CLINOHYDROXYLAPATITE: A NEW APATITE-GROUP MINERAL FROM NORTHWESTERN ONTARIO (CANADA), AND NEW DATA ON THE EXTENT OF NA-S SUBSTITUTION IN NATURAL APATITES

Abstract

A monoclinic analogue of the mineral hydroxylapatite was found in altered leucogabbro making up one of the intrusive units in the Mesoproterozoic Seagull pluton in northwestern Ontario, Canada. The mineral is part of a replacement assemblage developed metasomatically after igneous plagioclase. It occurs as masses of coalescent spheralites < 30 μm in diameter, and is paragenetically associated with prehnite, hibschite, titanite, rutile and an unidentified Ca silicate. The new mineral is white and chalky in appearance, has a Mohs hardness of 5 and a measured density of 3.07(2) g/cm3 (Dcalc3.13 g/cm3), and shows little deviation from a uniaxial optical behavior (α 1.632, γ 1.649). Compositionally, it is an intermediate member of the ternary system Ca5(PO4)3(OH)-Ca5 (PO4)3Cl-Na3Ca2 (SO4)3(OH). The average content of the latter two end-members is ca. 20 mol. % each. The combination of high Na and S contents (up to 0.63 and 0.71 apfu, respectively) is unparalleled by any previously reported natural composition, and indicates significant solubility of these elements in natural apatites even at low crystallization temperatures (< 400 °C). The monoclinic symmetry of this mineral, determined from microbeam X-ray diffraction patterns, distinguishes it from hydroxylapatite.

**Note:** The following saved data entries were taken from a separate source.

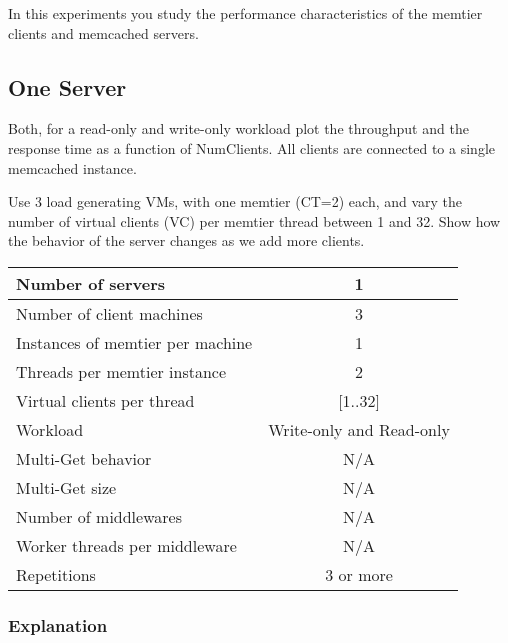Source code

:\documentclass[11pt,a4paper]{article}
\begin{document}
In this experiments you study the performance characteristics of the memtier clients and memcached servers.

\subsection{One Server}

Both, for a read-only and write-only workload plot the throughput and the response time as a function of NumClients. All clients are connected to a single memcached instance.

Use 3 load generating VMs, with one memtier (CT=2) each, and vary the number of virtual clients (VC) per memtier thread between 1 and 32. Show how the behavior of the server changes as we add more clients.

\begin{center}
	\scriptsize{
		\begin{tabular}{|l|c|}
			\hline Number of servers                & 1                        \\ 
			\hline Number of client machines        & 3                        \\ 
			\hline Instances of memtier per machine & 1                        \\ 
			\hline Threads per memtier instance     & 2                        \\
			\hline Virtual clients per thread       & [1..32]                  \\ 
			\hline Workload                         & Write-only and Read-only \\
			\hline Multi-Get behavior               & N/A                      \\
			\hline Multi-Get size                   & N/A                      \\
			\hline Number of middlewares            & N/A                      \\
			\hline Worker threads per middleware    & N/A                      \\
			\hline Repetitions                      & 3 or more                \\ 
			\hline 
		\end{tabular}
	} 
\end{center}

\subsubsection{Explanation}
\end{document}
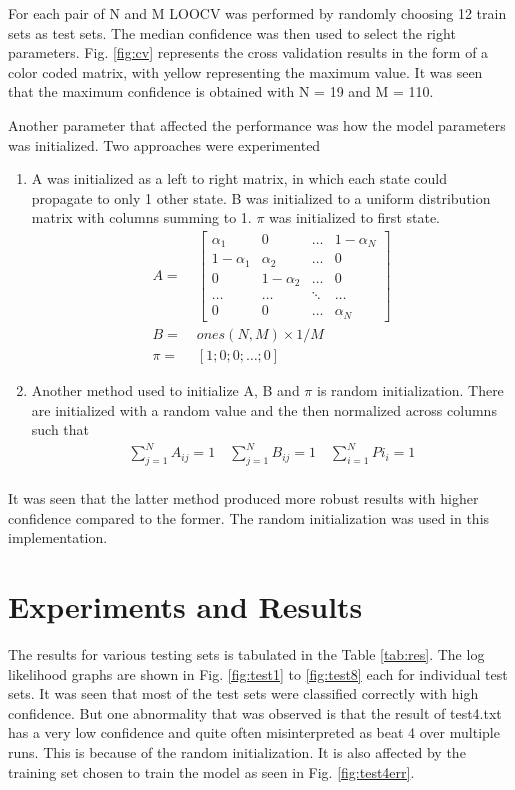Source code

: \documentclass[fleqn,10pt]{SelfArx} %
\begin{document}
 For each pair of N and M LOOCV was performed by randomly choosing 12 train sets as test sets. The median confidence was then used to select the right parameters. Fig. \ref{fig:cv} represents the cross validation results in the form of a color coded matrix, with yellow representing the maximum value. It was seen that the maximum confidence is obtained with N = 19 and M = 110.

Another parameter that affected the performance was how the model parameters was initialized. Two approaches were experimented
\begin{enumerate}
\item A was initialized as a left to right matrix, in which each state could propagate to only 1 other state. B was initialized to a uniform distribution matrix with columns summing to 1. $\pi$ was initialized to first state.
\begin{align*}
A =&\; \begin{bmatrix}
\alpha_1 & 0 & \ldots & 1 - \alpha_N \\
1 - \alpha_1 & \alpha_2 & \ldots & 0 \\
0 & 1 - \alpha_2 & \ldots & 0 \\
\hdots & \hdots & \ddots & \ldots \\
0 & 0 & \ldots & \alpha_N
\end{bmatrix} \\
B =&\; ones(N,M) \times 1/M \\
\pi =&\; [1;0;0;\ldots;0]
\end{align*}
\item Another method used to initialize A, B and $\pi$ is random initialization. There are initialized with a random value and the then normalized across columns such that
\begin{align*}
\sum_{j=1}^N A_{ij} = 1 \quad
\sum_{j=1}^N B_{ij} = 1\quad
\sum_{i=1}^N Pi_{i} = 1 \\
\end{align*}
\end{enumerate}
\vspace{-1cm}
It was seen that the latter method produced more robust results with higher confidence compared to the former. The random initialization was used in this implementation.

\section{Experiments and Results}
\label{sec:results}
The results for various testing sets is tabulated in the Table \ref{tab:res}. The log likelihood graphs are shown in Fig. \ref{fig:test1} to \ref{fig:test8} each for individual test sets. It was seen that most of the test sets were classified correctly with high confidence. But one abnormality that was observed is that the result of test4.txt has a very low confidence and quite often misinterpreted as beat 4 over multiple runs. This is because of the random initialization. It is also affected by the training set chosen to train the model as seen in Fig. \ref{fig:test4err}. 
\end{document}
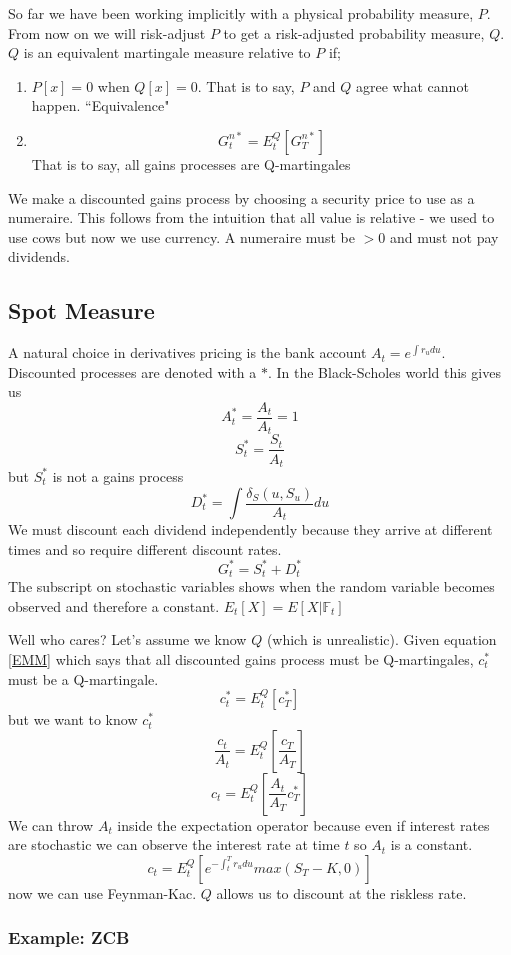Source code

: \documentclass[12pt]{article}
\begin{document}
So far we have been working implicitly with a physical probability measure,
$P$. From now on we will risk-adjust $P$ to get a risk-adjusted probability
measure, $Q$. $Q$ is an equivalent martingale measure relative to $P$ if;
\begin{enumerate}
  \item $P[x]=0$ when $Q[x]=0$. That is to say, $P$ and $Q$ agree what cannot
    happen. ``Equivalence"
  \item \begin{equation} \label{EMM}
      G_t^{n*}=E_t^Q[G_T^{n*}]
    \end{equation}
    That is to say, all gains processes are Q-martingales
\end{enumerate}
We make a discounted gains process by choosing a security price to use as
a numeraire. This follows from the intuition that all value is relative - we
used to use cows but now we use currency. A numeraire must be $> 0$ and must
not pay dividends.

\subsection{Spot Measure}

A natural choice in derivatives pricing is the bank account
$A_t=e^{\int r_udu}$. Discounted processes are denoted with a $*$. In the
Black-Scholes world this gives us
$$A_t^*=\frac{A_t}{A_t}=1$$
$$S_t^*=\frac{S_t}{A_t}$$
but $S_t^*$ is not a gains process
$$D_t^*=\int\frac{\delta_S(u,S_u)}{A_t}du$$
We must discount each dividend independently because they arrive at different
times and so require different discount rates.
$$G_t^*=S_t^*+D_t^*$$
The subscript on stochastic variables shows when the random variable becomes
observed and therefore a constant. $E_t[X]=E[X|\mathbb{F}_t]$

Well who cares? Let's assume we know $Q$ (which is unrealistic). Given equation
\ref{EMM} which says that all discounted gains process must be Q-martingales,
$c_t^*$ must be a Q-martingale.
$$c_t^*=E_t^Q[c_T^*]$$
but we want to know $c_t^*$
$$\frac{c_t}{A_t}=E_t^Q\left[ \frac{c_T}{A_T} \right] $$
$$c_t=E_t^Q\left[ \frac{A_t}{A_T}c_T^* \right] $$
We can throw $A_t$ inside the expectation operator because even if interest
rates are stochastic we can observe the interest rate at time $t$ so $A_t$ is
a constant.
$$c_t=E_t^Q\left[ e^{-\int_t^Tr_udu}max(S_T-K,0) \right] $$
now we can use Feynman-Kac. $Q$ allows us to discount at the riskless rate.

\subsubsection{Example: ZCB}
\end{document}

By analogy with synthetic Ca5(PO4)3OH, its space group is P21/b [a 9.445(2) Å, b 18.853(4) Å, c 6.8783(6) Å, γ 120.00(2)°], and the deviation of symmetry from the archetypal (space group P63/m, a ~9.4 Å, c ~6.9 Å) probably results from ordering of (OH) anions in [00z] anionic columns and consequent doubling of periodicity along [0101]. In keeping with the nomenclature of apatites, this new mineral was named clinohydroxylapatite. © 2006 E. Schweizerbart'sche Verlagsbuchhandlung.